* _Task_
Check every line of the data below for the string "will", and copy the ones that hold it.

(Pictures paired with source code)
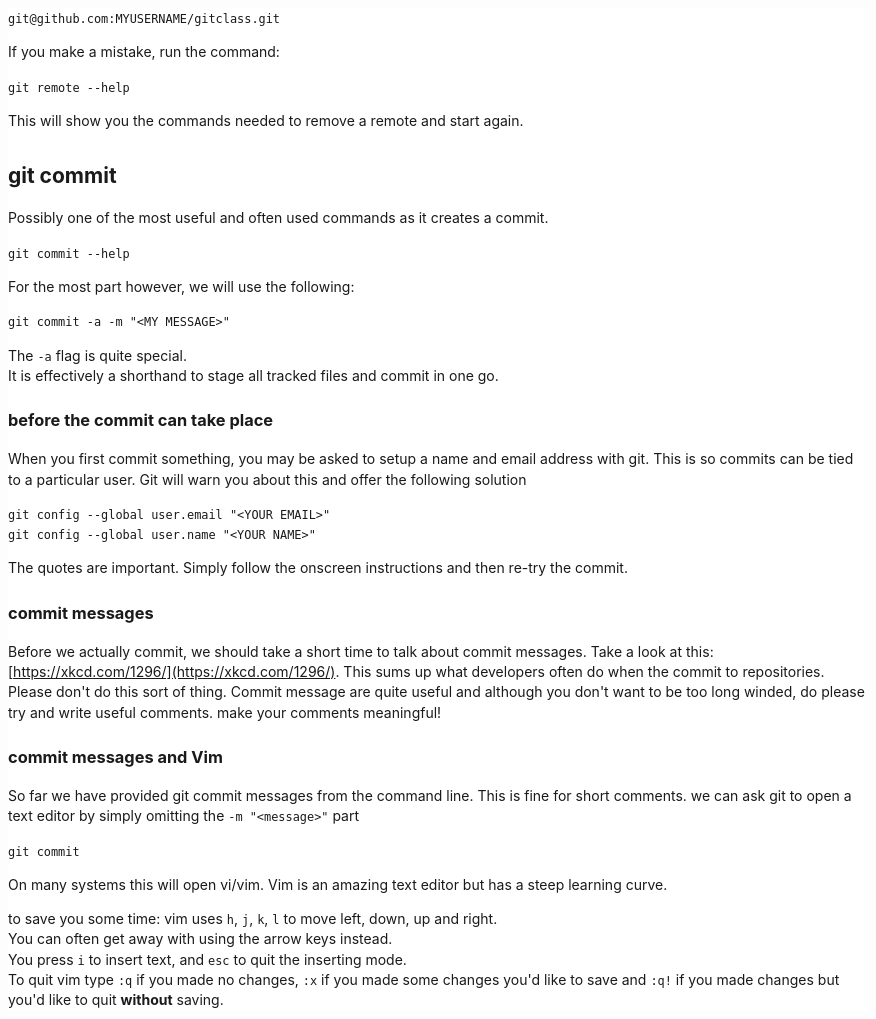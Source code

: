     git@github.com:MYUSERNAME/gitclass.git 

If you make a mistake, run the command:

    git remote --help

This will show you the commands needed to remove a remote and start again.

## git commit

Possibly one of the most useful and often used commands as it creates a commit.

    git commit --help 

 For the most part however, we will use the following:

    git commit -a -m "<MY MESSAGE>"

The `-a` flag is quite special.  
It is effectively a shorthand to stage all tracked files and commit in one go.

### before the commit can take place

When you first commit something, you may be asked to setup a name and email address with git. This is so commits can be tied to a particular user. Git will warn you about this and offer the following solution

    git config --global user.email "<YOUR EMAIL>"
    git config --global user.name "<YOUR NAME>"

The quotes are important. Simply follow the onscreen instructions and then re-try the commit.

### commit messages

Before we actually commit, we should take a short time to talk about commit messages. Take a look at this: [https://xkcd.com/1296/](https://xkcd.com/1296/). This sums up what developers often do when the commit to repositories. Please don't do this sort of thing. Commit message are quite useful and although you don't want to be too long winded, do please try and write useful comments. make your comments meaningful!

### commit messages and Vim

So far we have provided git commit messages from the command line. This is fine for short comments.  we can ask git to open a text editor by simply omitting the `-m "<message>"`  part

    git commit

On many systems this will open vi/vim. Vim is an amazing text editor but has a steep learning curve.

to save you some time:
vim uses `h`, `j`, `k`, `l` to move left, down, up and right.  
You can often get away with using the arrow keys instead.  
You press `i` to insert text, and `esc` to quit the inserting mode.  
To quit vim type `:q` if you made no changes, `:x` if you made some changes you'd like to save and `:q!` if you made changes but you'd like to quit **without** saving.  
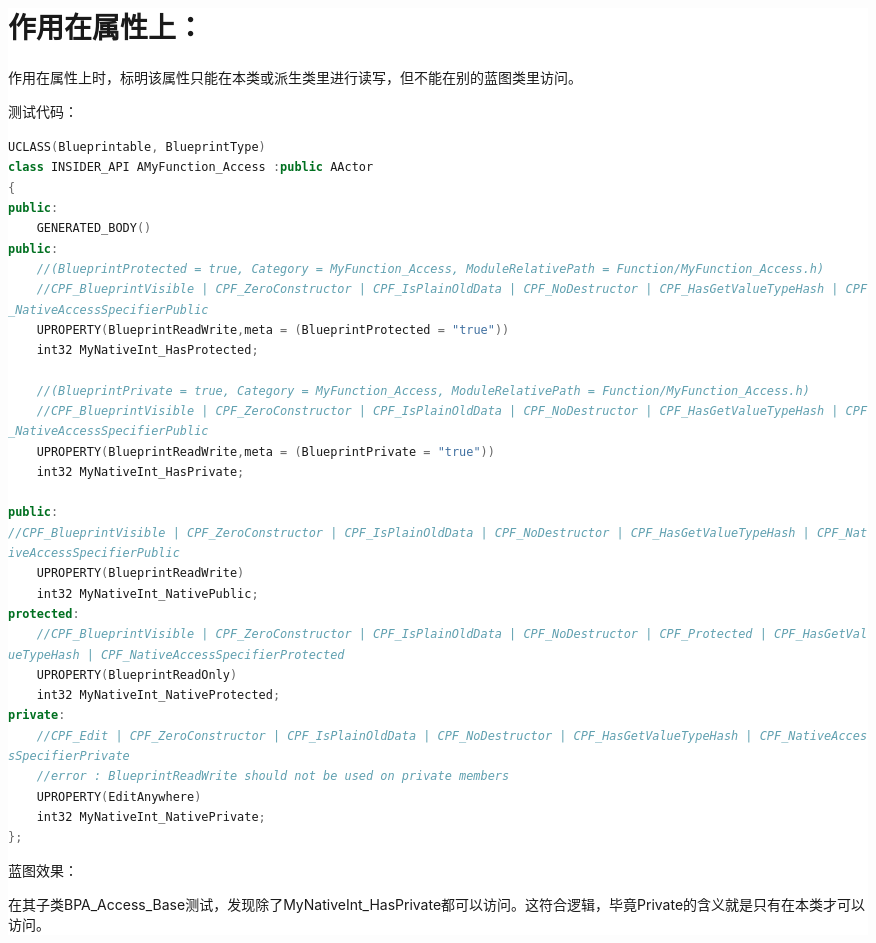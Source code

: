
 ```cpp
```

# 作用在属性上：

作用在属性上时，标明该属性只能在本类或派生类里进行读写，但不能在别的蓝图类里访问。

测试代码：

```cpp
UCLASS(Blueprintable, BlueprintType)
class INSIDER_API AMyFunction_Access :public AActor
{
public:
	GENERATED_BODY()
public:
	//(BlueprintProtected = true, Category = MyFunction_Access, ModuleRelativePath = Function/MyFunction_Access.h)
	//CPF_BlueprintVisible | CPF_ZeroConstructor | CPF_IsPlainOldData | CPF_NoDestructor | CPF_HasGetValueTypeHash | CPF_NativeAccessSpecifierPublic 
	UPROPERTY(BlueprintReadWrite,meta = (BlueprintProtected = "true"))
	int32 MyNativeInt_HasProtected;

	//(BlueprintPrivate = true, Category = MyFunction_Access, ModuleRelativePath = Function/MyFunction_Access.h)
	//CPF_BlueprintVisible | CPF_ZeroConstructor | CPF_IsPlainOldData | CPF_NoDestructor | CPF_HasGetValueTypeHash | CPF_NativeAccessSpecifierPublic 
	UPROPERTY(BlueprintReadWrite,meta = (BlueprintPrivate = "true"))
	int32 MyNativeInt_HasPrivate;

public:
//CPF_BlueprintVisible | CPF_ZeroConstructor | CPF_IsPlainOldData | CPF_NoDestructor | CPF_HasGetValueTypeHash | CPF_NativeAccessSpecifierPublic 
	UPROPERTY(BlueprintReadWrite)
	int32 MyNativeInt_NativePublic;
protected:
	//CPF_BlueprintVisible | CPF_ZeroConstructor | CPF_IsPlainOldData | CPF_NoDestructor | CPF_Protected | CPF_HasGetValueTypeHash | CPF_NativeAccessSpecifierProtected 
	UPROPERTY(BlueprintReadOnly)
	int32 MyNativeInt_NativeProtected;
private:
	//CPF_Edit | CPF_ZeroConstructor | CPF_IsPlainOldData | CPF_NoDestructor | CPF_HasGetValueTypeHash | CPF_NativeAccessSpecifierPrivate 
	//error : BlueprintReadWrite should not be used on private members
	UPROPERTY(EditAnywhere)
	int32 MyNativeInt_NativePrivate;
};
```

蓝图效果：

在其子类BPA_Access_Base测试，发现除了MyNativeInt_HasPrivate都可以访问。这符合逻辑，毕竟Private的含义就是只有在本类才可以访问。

* _Answer space_
This will show you the commands needed to remove a remote and start again.
 For the most part however, we will use the following:
When you first commit something, you may be asked to setup a name and email address with git. This is so commits can be tied to a particular user. Git will warn you about this and offer the following solution
On many systems this will open vi/vim. Vim is an amazing text editor but has a steep learning curve.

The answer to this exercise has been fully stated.